Facilitator Melissa Halliday has run death cafes for the past decade after working as a lawyer and funeral director, celebrant and dementia care volunteer. She says death cafes provide a very valuable community service.

“So it began in 2004 by Bernard Crettaz, Swiss sociologist, anthropologist and then John Underwood in London picked it up in 2011. So it's been going for 12 years. It's now in 85 countries and it is a phenomena.  We do come, particularly in the west, from quite a culture of death denial where everything's medicalised, people end up going to hospital and it's very hard to get out of that system. It is really important to have those conversations not only about how I would like to die, would I like to die at home? What does a good death mean to me? What would I like to leave as my legacy? Would I like to be cremated or buried? What are my green options? These conversations we need to have with family and friends.”

Participant Eric Yeung cared for his wife as she died of lung cancer, and is now President of cancer support service CanRevive.
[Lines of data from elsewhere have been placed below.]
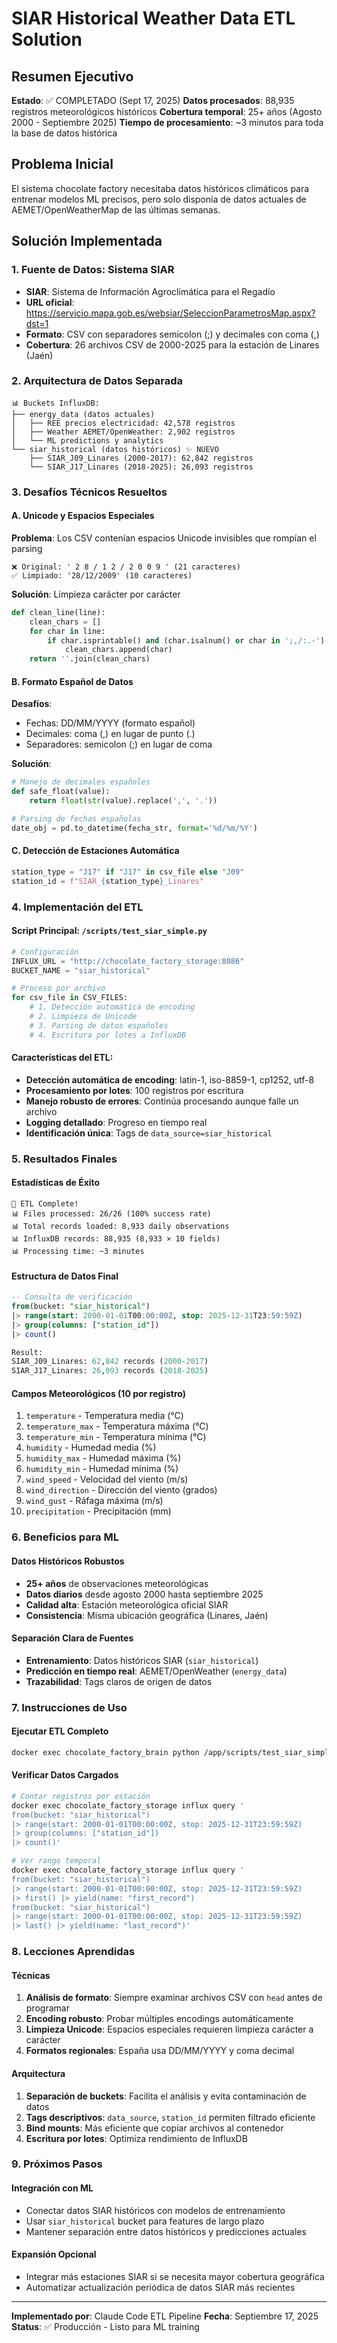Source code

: # SIAR Historical Weather Data ETL Solution

## Resumen Ejecutivo

**Estado**: ✅ COMPLETADO (Sept 17, 2025)
**Datos procesados**: 88,935 registros meteorológicos históricos
**Cobertura temporal**: 25+ años (Agosto 2000 - Septiembre 2025)
**Tiempo de procesamiento**: ~3 minutos para toda la base de datos histórica

## Problema Inicial

El sistema chocolate factory necesitaba datos históricos climáticos para entrenar modelos ML precisos, pero solo disponía de datos actuales de AEMET/OpenWeatherMap de las últimas semanas.

## Solución Implementada

### 1. Fuente de Datos: Sistema SIAR
- **SIAR**: Sistema de Información Agroclimática para el Regadío
- **URL oficial**: https://servicio.mapa.gob.es/websiar/SeleccionParametrosMap.aspx?dst=1
- **Formato**: CSV con separadores semicolon (;) y decimales con coma (,)
- **Cobertura**: 26 archivos CSV de 2000-2025 para la estación de Linares (Jaén)

### 2. Arquitectura de Datos Separada
```
📊 Buckets InfluxDB:
├── energy_data (datos actuales)
│   ├── REE precios electricidad: 42,578 registros
│   ├── Weather AEMET/OpenWeather: 2,902 registros
│   └── ML predictions y analytics
└── siar_historical (datos históricos) ✨ NUEVO
    ├── SIAR_J09_Linares (2000-2017): 62,842 registros
    └── SIAR_J17_Linares (2018-2025): 26,093 registros
```

### 3. Desafíos Técnicos Resueltos

#### A. Unicode y Espacios Especiales
**Problema**: Los CSV contenían espacios Unicode invisibles que rompían el parsing
```
❌ Original: ' 2 8 / 1 2 / 2 0 0 9 ' (21 caracteres)
✅ Limpiado: '28/12/2009' (10 caracteres)
```

**Solución**: Limpieza carácter por carácter
```python
def clean_line(line):
    clean_chars = []
    for char in line:
        if char.isprintable() and (char.isalnum() or char in ';,/:.-'):
            clean_chars.append(char)
    return ''.join(clean_chars)
```

#### B. Formato Español de Datos
**Desafíos**:
- Fechas: DD/MM/YYYY (formato español)
- Decimales: coma (,) en lugar de punto (.)
- Separadores: semicolon (;) en lugar de coma

**Solución**:
```python
# Manejo de decimales españoles
def safe_float(value):
    return float(str(value).replace(',', '.'))

# Parsing de fechas españolas
date_obj = pd.to_datetime(fecha_str, format='%d/%m/%Y')
```

#### C. Detección de Estaciones Automática
```python
station_type = "J17" if "J17" in csv_file else "J09"
station_id = f"SIAR_{station_type}_Linares"
```

### 4. Implementación del ETL

#### Script Principal: `/scripts/test_siar_simple.py`
```python
# Configuración
INFLUX_URL = "http://chocolate_factory_storage:8086"
BUCKET_NAME = "siar_historical"

# Proceso por archivo
for csv_file in CSV_FILES:
    # 1. Detección automática de encoding
    # 2. Limpieza de Unicode
    # 3. Parsing de datos españoles
    # 4. Escritura por lotes a InfluxDB
```

#### Características del ETL:
- **Detección automática de encoding**: latin-1, iso-8859-1, cp1252, utf-8
- **Procesamiento por lotes**: 100 registros por escritura
- **Manejo robusto de errores**: Continúa procesando aunque falle un archivo
- **Logging detallado**: Progreso en tiempo real
- **Identificación única**: Tags de `data_source=siar_historical`

### 5. Resultados Finales

#### Estadísticas de Éxito
```
🎉 ETL Complete!
📊 Files processed: 26/26 (100% success rate)
📊 Total records loaded: 8,933 daily observations
📊 InfluxDB records: 88,935 (8,933 × 10 fields)
📊 Processing time: ~3 minutes
```

#### Estructura de Datos Final
```sql
-- Consulta de verificación
from(bucket: "siar_historical")
|> range(start: 2000-01-01T00:00:00Z, stop: 2025-12-31T23:59:59Z)
|> group(columns: ["station_id"])
|> count()

Result:
SIAR_J09_Linares: 62,842 records (2000-2017)
SIAR_J17_Linares: 26,093 records (2018-2025)
```

#### Campos Meteorológicos (10 por registro)
1. `temperature` - Temperatura media (°C)
2. `temperature_max` - Temperatura máxima (°C)
3. `temperature_min` - Temperatura mínima (°C)
4. `humidity` - Humedad media (%)
5. `humidity_max` - Humedad máxima (%)
6. `humidity_min` - Humedad mínima (%)
7. `wind_speed` - Velocidad del viento (m/s)
8. `wind_direction` - Dirección del viento (grados)
9. `wind_gust` - Ráfaga máxima (m/s)
10. `precipitation` - Precipitación (mm)

### 6. Beneficios para ML

#### Datos Históricos Robustos
- **25+ años** de observaciones meteorológicas
- **Datos diarios** desde agosto 2000 hasta septiembre 2025
- **Calidad alta**: Estación meteorológica oficial SIAR
- **Consistencia**: Misma ubicación geográfica (Linares, Jaén)

#### Separación Clara de Fuentes
- **Entrenamiento**: Datos históricos SIAR (`siar_historical`)
- **Predicción en tiempo real**: AEMET/OpenWeather (`energy_data`)
- **Trazabilidad**: Tags claros de origen de datos

### 7. Instrucciones de Uso

#### Ejecutar ETL Completo
```bash
docker exec chocolate_factory_brain python /app/scripts/test_siar_simple.py
```

#### Verificar Datos Cargados
```bash
# Contar registros por estación
docker exec chocolate_factory_storage influx query '
from(bucket: "siar_historical")
|> range(start: 2000-01-01T00:00:00Z, stop: 2025-12-31T23:59:59Z)
|> group(columns: ["station_id"])
|> count()'

# Ver rango temporal
docker exec chocolate_factory_storage influx query '
from(bucket: "siar_historical")
|> range(start: 2000-01-01T00:00:00Z, stop: 2025-12-31T23:59:59Z)
|> first() |> yield(name: "first_record")
from(bucket: "siar_historical")
|> range(start: 2000-01-01T00:00:00Z, stop: 2025-12-31T23:59:59Z)
|> last() |> yield(name: "last_record")'
```

### 8. Lecciones Aprendidas

#### Técnicas
1. **Análisis de formato**: Siempre examinar archivos CSV con `head` antes de programar
2. **Encoding robusto**: Probar múltiples encodings automáticamente
3. **Limpieza Unicode**: Espacios especiales requieren limpieza carácter a carácter
4. **Formatos regionales**: España usa DD/MM/YYYY y coma decimal

#### Arquitectura
1. **Separación de buckets**: Facilita el análisis y evita contaminación de datos
2. **Tags descriptivos**: `data_source`, `station_id` permiten filtrado eficiente
3. **Bind mounts**: Más eficiente que copiar archivos al contenedor
4. **Escritura por lotes**: Optimiza rendimiento de InfluxDB

### 9. Próximos Pasos

#### Integración con ML
- Conectar datos SIAR históricos con modelos de entrenamiento
- Usar `siar_historical` bucket para features de largo plazo
- Mantener separación entre datos históricos y predicciones actuales

#### Expansión Opcional
- Integrar más estaciones SIAR si se necesita mayor cobertura geográfica
- Automatizar actualización periódica de datos SIAR más recientes

---

**Implementado por**: Claude Code ETL Pipeline
**Fecha**: Septiembre 17, 2025
**Status**: ✅ Producción - Listo para ML training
He says in the Chinese community, speaking openly about death challenges many cultural norms.

“It's a taboo in Asian culture, in a lot of the Asian community, people don't even talk about the cancer. They don't talk about they don't want to go to the hospital, bad karma going to the hospital. Some people don't want to get treated because of some of the cultural taboo and differences. And part of the work of CanRevive is to bridge that gap.”

According to the federal government, over the next 40 years, the number of Australians aged 65 and over will more than double and the number aged 85 and over will more than triple. Palliative Care NSW CEO Kirsty Blades says despite living longer, few people discuss their end-of-life plans.

“Palliative care has a real focus on the living. But to live well to the very end does mean that you need to think about what dying well means to you. And that's where death cafes and forums like this become so important as they have that facility and that forum for open conversations around death and dying. And that can be incredibly useful and really empowering for people. Often that first conversation may only happen at the time that you're given a life limiting diagnosis when you're forced to consider your mortality. And that is already an incredibly stressful time in your life. So really trying to encourage people to think about it a little bit before then so that that's not one of the things you are dealing with.”

Ms Angelo agrees and hopes soon to discuss the subject of her own death with her twin children, now aged 50.

“It's something my kids somehow just, they just don't want to go there with me. I don't want to leave things undone. I don't want to leave things. I don't want them worrying, frightening, fighting or anything. And being a celebrant myself and having done funerals, I know what goes on in families, so I wanted to talk to them. Because it's the most normal thing everyone's going to. It is about the courage it takes to actually go into that place and share it. And that's what fills my heart.”